An Open Letter to Market Basket’s Boss About Those Orange Stickers
Dear Arthur T. DeMoulas,
I am issuing my second appeal to you, the CEO of Market Basket, to ditch the little round orange stickers that workers affix to everything too large or too heavy to fit in a brown Market Basket paper bag.
I asked you nicely in an article dated November 5, 2021 to deep-six the orange stickers, but apparently you never saw it.
So I will ask again: please, stop doing that.
I understand the purpose of the fluorescent labels is to alert store employees that my gallon of milk or Tide Pods has been paid for as I make my way out the front door, but I have a receipt for that.
I would be happy to show it to you if you think I am trying to hot-foot it out the door with a $2.99 case of water.

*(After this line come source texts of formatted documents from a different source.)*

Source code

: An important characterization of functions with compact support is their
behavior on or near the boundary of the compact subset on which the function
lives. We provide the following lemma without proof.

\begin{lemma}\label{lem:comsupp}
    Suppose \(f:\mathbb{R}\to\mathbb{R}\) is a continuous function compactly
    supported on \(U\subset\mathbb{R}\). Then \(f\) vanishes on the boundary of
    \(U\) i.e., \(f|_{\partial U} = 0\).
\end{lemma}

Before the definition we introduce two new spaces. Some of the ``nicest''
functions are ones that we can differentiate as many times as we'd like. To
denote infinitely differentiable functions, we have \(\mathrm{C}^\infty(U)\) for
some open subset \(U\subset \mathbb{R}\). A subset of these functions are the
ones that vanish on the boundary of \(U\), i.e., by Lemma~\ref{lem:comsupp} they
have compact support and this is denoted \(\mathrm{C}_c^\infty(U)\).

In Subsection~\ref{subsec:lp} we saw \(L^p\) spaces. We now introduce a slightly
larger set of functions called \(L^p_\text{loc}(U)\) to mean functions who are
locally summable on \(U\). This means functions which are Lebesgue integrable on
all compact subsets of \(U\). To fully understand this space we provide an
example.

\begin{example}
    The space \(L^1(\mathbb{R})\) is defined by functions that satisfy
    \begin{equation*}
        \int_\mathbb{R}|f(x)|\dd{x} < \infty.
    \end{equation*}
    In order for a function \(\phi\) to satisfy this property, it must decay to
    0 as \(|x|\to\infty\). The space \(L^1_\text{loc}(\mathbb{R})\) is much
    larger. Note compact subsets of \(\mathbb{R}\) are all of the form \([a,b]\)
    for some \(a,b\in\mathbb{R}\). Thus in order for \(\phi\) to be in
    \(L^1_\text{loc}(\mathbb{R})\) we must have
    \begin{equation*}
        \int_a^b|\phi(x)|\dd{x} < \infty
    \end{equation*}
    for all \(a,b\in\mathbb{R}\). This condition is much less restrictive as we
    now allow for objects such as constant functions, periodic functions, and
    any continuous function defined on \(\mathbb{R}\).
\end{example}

I hate these little stickers because they fall off and stick to the rug in the trunk of my car and under my shoes. I once had a sticker get caught under the light in my refrigerator.
These stickers are everywhere – stuck to your shopping carts, the floor of your stores, your parking lot, and my parking lot at home. They are a menace.
I am not alone in my dislike of your orange stickers. I recently received an e-mail from Julie McNeill in Pelham, New Hampshire, who did see my original article offering her support for my cause. She also hates the little orange dots.
I know you are an astute businessman as you defeated your arch nemesis for control of the company. So you must realize these little stickers are costing you a fortune. Check ULINE.com to see for yourself.
I'm not asking a lot, just that you rethink the orange stickers.
Thanks for your consideration of this matter.